◆ **Exercise requirements**: Find where "in the area" occurs in the data below, and retype that line and every later line exactly.

___ Records for processing

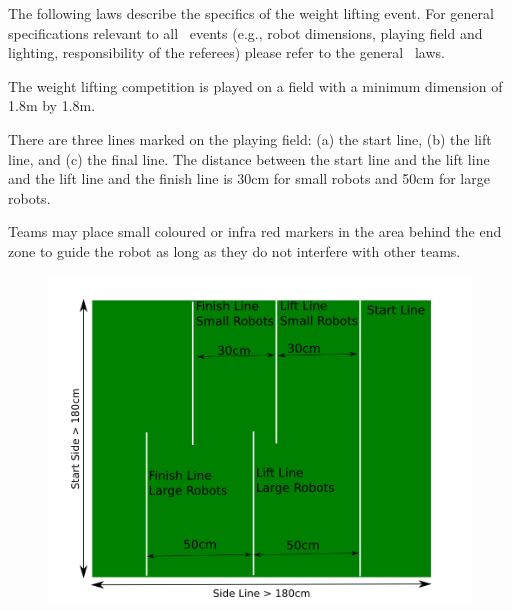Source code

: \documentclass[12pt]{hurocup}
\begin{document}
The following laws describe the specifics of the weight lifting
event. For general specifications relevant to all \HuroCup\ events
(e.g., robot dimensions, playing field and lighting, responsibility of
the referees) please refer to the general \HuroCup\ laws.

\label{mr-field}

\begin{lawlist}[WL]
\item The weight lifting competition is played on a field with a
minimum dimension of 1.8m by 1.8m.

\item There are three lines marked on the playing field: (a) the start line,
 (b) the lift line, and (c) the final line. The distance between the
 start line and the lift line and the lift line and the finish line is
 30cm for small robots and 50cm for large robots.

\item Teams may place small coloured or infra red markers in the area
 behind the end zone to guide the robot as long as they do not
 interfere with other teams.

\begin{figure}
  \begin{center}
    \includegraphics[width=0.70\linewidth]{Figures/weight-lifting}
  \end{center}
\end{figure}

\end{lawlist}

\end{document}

______

◆ **Response for this exercise**:
\item Teams may place small coloured or infra red markers in the area
 behind the end zone to guide the robot as long as they do not
 interfere with other teams.

\begin{figure}
  \begin{center}
    \includegraphics[width=0.70\linewidth]{Figures/weight-lifting}
  \end{center}
\end{figure}

\end{lawlist}

\end{document}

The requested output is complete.